As of 6 April 2011, changes to the Paternity Leave rules came into force for the first time allowing fathers the opportunity and choice to stay at home with their children without giving up work.

Solicitors Simon Cuthbert and Jasmine van Loggerenberg of leading employment law firm Russell Jones & Walker, who are both parents with young children, examine how these changes will impact on fathers in the work place.

Previously an employee who is eligible for paternity leave would have only be entitled to take up to 2 weeks statutory paternity leave. The leave must have been taken in blocks of 1 week within 56 days from the date of the baby’s birth. However, fathers/carers of babies due on or after 3 April 2011 became entitled to take additional paternity leave (APL) of up to 26 weeks (6 Months). The new laws came into force on 6 April 2011.

The new laws don’t allow for both parents to take time off together and APL can only commence once the child’s mother has returned to work from maternity leave. The earliest APL can begin is when the child is 20 weeks old and it must be completed by the time the child is a year old (or one year after placement for adoption).
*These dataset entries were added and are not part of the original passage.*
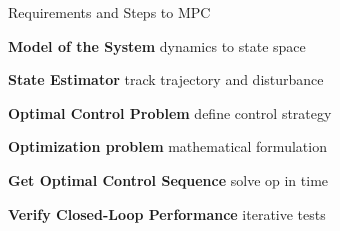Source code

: 
\begin{sstTitleBox}[BrickRed]{
    Requirements and Steps to MPC
  }
  \begin{centering}
    \begin{sstOnlyFrame}[BrickRed]
      \small
      \textbf{Model of the System}
      dynamics to state space

      \textbf{State Estimator}
      track trajectory and disturbance

      \textbf{Optimal Control Problem}
      define control strategy

      \textbf{Optimization problem}
      mathematical formulation

      \textbf{Get Optimal Control Sequence}
      solve op in time

      \textbf{Verify Closed-Loop Performance}
      iterative tests
    \end{sstOnlyFrame}
  \end{centering}
\end{sstTitleBox}

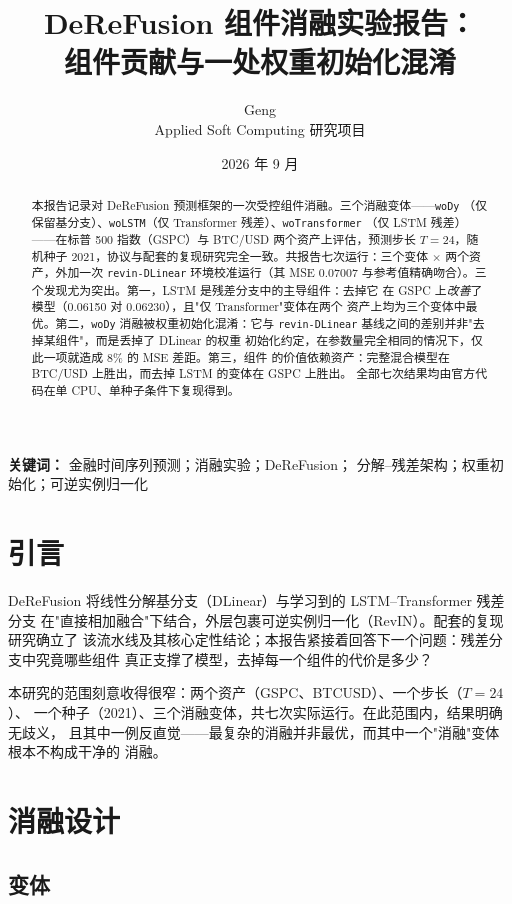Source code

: \documentclass[11pt, a4paper]{ctexart}
\title{\textbf{DeReFusion 组件消融实验报告：\\组件贡献与一处权重初始化混淆}}
\author{Geng \\ \small Applied Soft Computing 研究项目}
\date{2026 年 9 月}
\begin{document}
\maketitle

\begin{abstract}
本报告记录对 DeReFusion 预测框架的一次受控组件消融。三个消融变体——\texttt{woDy}
（仅保留基分支）、\texttt{woLSTM}（仅 Transformer 残差）、\texttt{woTransformer}
（仅 LSTM 残差）——在标普 500 指数（GSPC）与 BTC/USD 两个资产上评估，预测步长
$T{=}24$，随机种子 2021，协议与配套的复现研究完全一致。共报告七次运行：三个变体
$\times$ 两个资产，外加一次 \texttt{revin-DLinear} 环境校准运行（其 MSE 0.07007
与参考值精确吻合）。三个发现尤为突出。第一，LSTM 是残差分支中的主导组件：去掉它
在 GSPC 上\emph{改善}了模型（0.06150 对 0.06230），且"仅 Transformer"变体在两个
资产上均为三个变体中最优。第二，\texttt{woDy} 消融被权重初始化混淆：它与
\texttt{revin-DLinear} 基线之间的差别并非"去掉某组件"，而是丢掉了 DLinear 的权重
初始化约定，在参数量完全相同的情况下，仅此一项就造成 8\% 的 MSE 差距。第三，组件
的价值依赖资产：完整混合模型在 BTC/USD 上胜出，而去掉 LSTM 的变体在 GSPC 上胜出。
全部七次结果均由官方代码在单 CPU、单种子条件下复现得到。
\end{abstract}

\noindent\textbf{关键词：} 金融时间序列预测；消融实验；DeReFusion；
分解--残差架构；权重初始化；可逆实例归一化

\section{引言}

DeReFusion 将线性分解基分支（DLinear）与学习到的 LSTM--Transformer 残差分支
在"直接相加融合"下结合，外层包裹可逆实例归一化（RevIN）。配套的复现研究确立了
该流水线及其核心定性结论；本报告紧接着回答下一个问题：残差分支中究竟哪些组件
真正支撑了模型，去掉每一个组件的代价是多少？

本研究的范围刻意收得很窄：两个资产（GSPC、BTCUSD）、一个步长（$T{=}24$）、
一个种子（2021）、三个消融变体，共七次实际运行。在此范围内，结果明确无歧义，
且其中一例反直觉——最复杂的消融并非最优，而其中一个"消融"变体根本不构成干净的
消融。

\section{消融设计}

\subsection{变体}
\end{document}
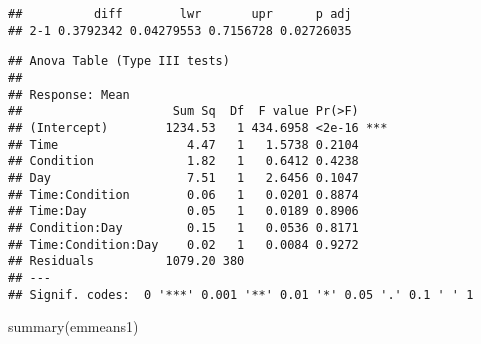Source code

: \documentclass[
]{article}
\newenvironment{Shaded}{\begin{snugshade}}{\end{snugshade}}
\newcommand{\AttributeTok}[1]{\textcolor[rgb]{0.77,0.63,0.00}{#1}}
\newcommand{\CommentTok}[1]{\textcolor[rgb]{0.56,0.35,0.01}{\textit{#1}}}
\newcommand{\FunctionTok}[1]{\textcolor[rgb]{0.00,0.00,0.00}{#1}}
\newcommand{\NormalTok}[1]{#1}
\newcommand{\OtherTok}[1]{\textcolor[rgb]{0.56,0.35,0.01}{#1}}
\newcommand{\SpecialCharTok}[1]{\textcolor[rgb]{0.00,0.00,0.00}{#1}}
\newcommand{\StringTok}[1]{\textcolor[rgb]{0.31,0.60,0.02}{#1}}
\begin{document}
\begin{Shaded}
\end{Shaded}

\begin{verbatim}
##          diff        lwr       upr      p adj
## 2-1 0.3792342 0.04279553 0.7156728 0.02726035
\end{verbatim}

\begin{Shaded}
\end{Shaded}

\begin{verbatim}
## Anova Table (Type III tests)
## 
## Response: Mean
##                     Sum Sq  Df  F value Pr(>F)    
## (Intercept)        1234.53   1 434.6958 <2e-16 ***
## Time                  4.47   1   1.5738 0.2104    
## Condition             1.82   1   0.6412 0.4238    
## Day                   7.51   1   2.6456 0.1047    
## Time:Condition        0.06   1   0.0201 0.8874    
## Time:Day              0.05   1   0.0189 0.8906    
## Condition:Day         0.15   1   0.0536 0.8171    
## Time:Condition:Day    0.02   1   0.0084 0.9272    
## Residuals          1079.20 380                    
## ---
## Signif. codes:  0 '***' 0.001 '**' 0.01 '*' 0.05 '.' 0.1 ' ' 1
\end{verbatim}

\begin{Shaded}
\begin{Highlighting}[]
\FunctionTok{summary}\NormalTok{(emmeans1)}
\end{Highlighting}
\end{Shaded}
\end{document}
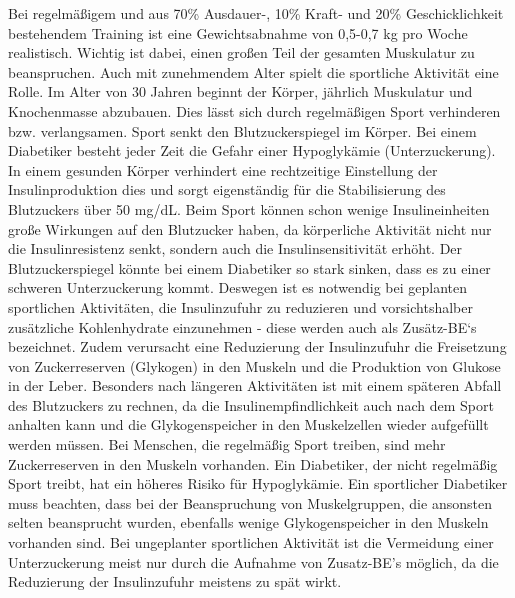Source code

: 	Bei regelmäßigem und aus 70\% Ausdauer-, 10\% Kraft- und 20\% Geschicklichkeit bestehendem Training ist eine Gewichtsabnahme von 0,5-0,7 kg pro Woche realistisch. Wichtig ist dabei, einen großen Teil der gesamten Muskulatur zu beanspruchen.\newline
	Auch mit zunehmendem Alter spielt die sportliche Aktivität eine Rolle. Im Alter von 30 Jahren beginnt der Körper, jährlich Muskulatur und Knochenmasse abzubauen. Dies lässt sich durch regelmäßigen Sport verhinderen bzw. verlangsamen.\newline
	Sport senkt den Blutzuckerspiegel im Körper. Bei einem Diabetiker besteht jeder Zeit die Gefahr einer Hypoglykämie (Unterzuckerung). In einem gesunden Körper verhindert eine rechtzeitige Einstellung der Insulinproduktion dies und sorgt eigenständig für die Stabilisierung des Blutzuckers über 50 mg/dL. \cite{SG}\newline
	Beim Sport können schon wenige Insulineinheiten große Wirkungen auf den Blutzucker haben, da körperliche Aktivität nicht nur die Insulinresistenz senkt, sondern auch die Insulinsensitivität erhöht. Der Blutzuckerspiegel könnte bei einem Diabetiker so stark sinken, dass es zu einer schweren Unterzuckerung kommt. Deswegen ist es notwendig bei geplanten sportlichen Aktivitäten, die Insulinzufuhr zu reduzieren und vorsichtshalber zusätzliche Kohlenhydrate einzunehmen - diese werden auch als \glqq Zusätz-BE‘s\grqq{} bezeichnet. Zudem verursacht eine Reduzierung der Insulinzufuhr die Freisetzung von Zuckerreserven (Glykogen) in den Muskeln und die Produktion von Glukose in der Leber. Besonders nach längeren Aktivitäten ist mit einem späteren Abfall des Blutzuckers zu rechnen, da die Insulinempfindlichkeit auch nach dem Sport anhalten kann und die Glykogenspeicher in den Muskelzellen wieder aufgefüllt werden müssen. \cite{RP}\newline
	Bei Menschen, die regelmäßig Sport treiben, sind mehr Zuckerreserven in den Muskeln vorhanden. Ein Diabetiker, der nicht regelmäßig Sport treibt, hat ein höheres Risiko für Hypoglykämie. Ein sportlicher Diabetiker muss beachten, dass bei der Beanspruchung von Muskelgruppen, die ansonsten selten beansprucht wurden, ebenfalls wenige Glykogenspeicher in den Muskeln vorhanden sind. \newline
	Bei ungeplanter sportlichen Aktivität ist die Vermeidung einer Unterzuckerung meist nur durch die Aufnahme von Zusatz-BE’s möglich, da die Reduzierung der Insulinzufuhr meistens zu spät wirkt.\newline
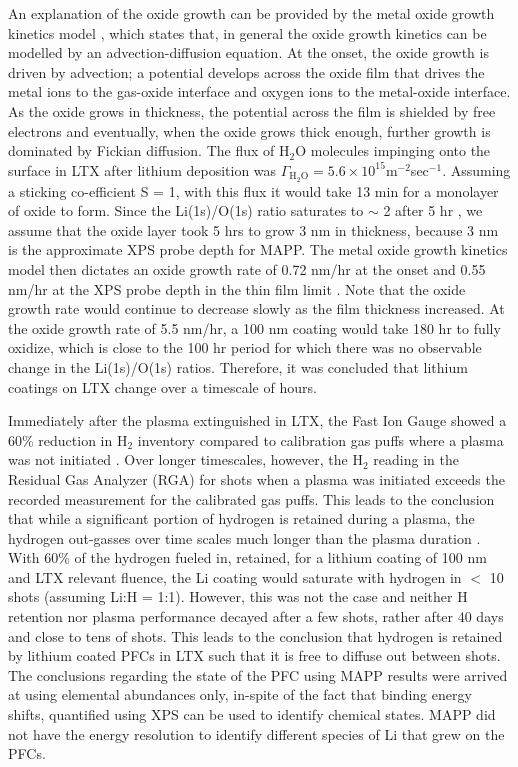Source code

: \documentclass[aip,rsi,amsmath,amssymb,reprint]{revtex4-1}
\begin{document}
An explanation of the oxide growth can be provided by the metal oxide growth kinetics model \cite{53}, which states that, in general the oxide growth kinetics can be modelled by an advection-diffusion equation. At the onset, the oxide growth is driven by advection; a potential develops across the oxide film that drives the metal ions to the gas-oxide interface and oxygen ions to the metal-oxide interface. As the oxide grows in thickness, the potential across the film is shielded by free electrons and eventually, when the oxide grows thick enough, further growth is dominated by Fickian diffusion. The flux of H$_2$O molecules impinging onto the surface in LTX after lithium deposition was $\Gamma_{\text{H}_2\text{O}} = 5.6 \times 10^{15} $m$^{-2}$sec$^{-1}$. Assuming a sticking co-efficient\cite{51} S = 1, with this flux it would take 13 min for a monolayer of oxide to form. Since the Li(1s)/O(1s) ratio saturates to $\sim$ 2 after 5 hr \cite{lucia-thesis,lucia-paper}, we assume that the oxide layer took 5 hrs to grow 3 nm in thickness, because 3 nm is the approximate XPS probe depth for MAPP. The metal oxide growth kinetics model then dictates an oxide growth rate of 0.72 nm/hr at the onset and 0.55 nm/hr at the XPS probe depth in the thin film limit \cite{thin-film}. Note that the oxide growth rate would continue to decrease slowly as the film thickness increased. At the oxide growth rate of 5.5 nm/hr, a 100 nm coating would take 180 hr to fully oxidize, which is close to the 100 hr period for which there was no observable change in the Li(1s)/O(1s) ratios. \cite{lucia-thesis,lucia-paper} Therefore, it was concluded that lithium coatings on LTX change over a timescale of hours. 

Immediately after the plasma extinguished in LTX, the Fast Ion Gauge showed a 60\% reduction in H$_2$ inventory compared to calibration gas puffs where a plasma was not initiated \cite{bob-lucia,boyle-prl}. Over longer timescales, however, the H$_2$ reading in the Residual Gas Analyzer (RGA) for shots when a plasma was initiated exceeds the recorded measurement for the calibrated gas puffs. This leads to the conclusion that while a significant portion of hydrogen is retained during a plasma, the hydrogen out-gasses over time scales much longer than the plasma duration \cite{bob-lucia}. With 60\% of the hydrogen fueled in, retained, for a lithium coating of 100 nm and LTX relevant fluence, the Li coating would saturate with hydrogen in $<$ 10 shots (assuming Li:H = 1:1). However, this was not the case and neither H retention nor plasma performance decayed after a few shots, rather after 40 days and close to tens of shots. This leads to the conclusion that hydrogen is retained by lithium coated PFCs in LTX such that it is free to diffuse out between shots. The conclusions regarding the state of the PFC using MAPP results were arrived at using elemental abundances only, in-spite of the fact that binding energy shifts, quantified using XPS can be used to identify chemical states. MAPP did not have the energy resolution to identify different species of Li that grew on the PFCs.
\end{document}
If the APL is being taken during what would have been the mother’s statutory maternity pay period (the first 39 weeks of maternity leave) then APL will attract statutory paternity pay. The amount of pay will be the same standard rate as the statutory maternity/ paternity weekly pay. If the leave is taken outside of the maternity pay period then the leave will be unpaid.

But how are these changes likely to impact on working fathers in practice?

A 2009 report by the Equality and Human Rights Commission (EHRC) found that whilst today’s parents wish to defy stereotypes and want to share work and family care more equally, their choices were constrained by inflexible and low paid family leave provisions based on a traditional division of paid work and care. The EHRC report looked at the experience of some of our European neighbours,

Norway, for example, provided an initial two weeks of ‘Daddy Leave’ on full pay, followed by 54 weeks of highly paid parental leave, of which nine weeks were reserved for the mother and six weeks were reserved for the father. This ‘use-it-or-lose-it’ arrangement encouraged and resulted in some 90 percent of Norwegian fathers taking it.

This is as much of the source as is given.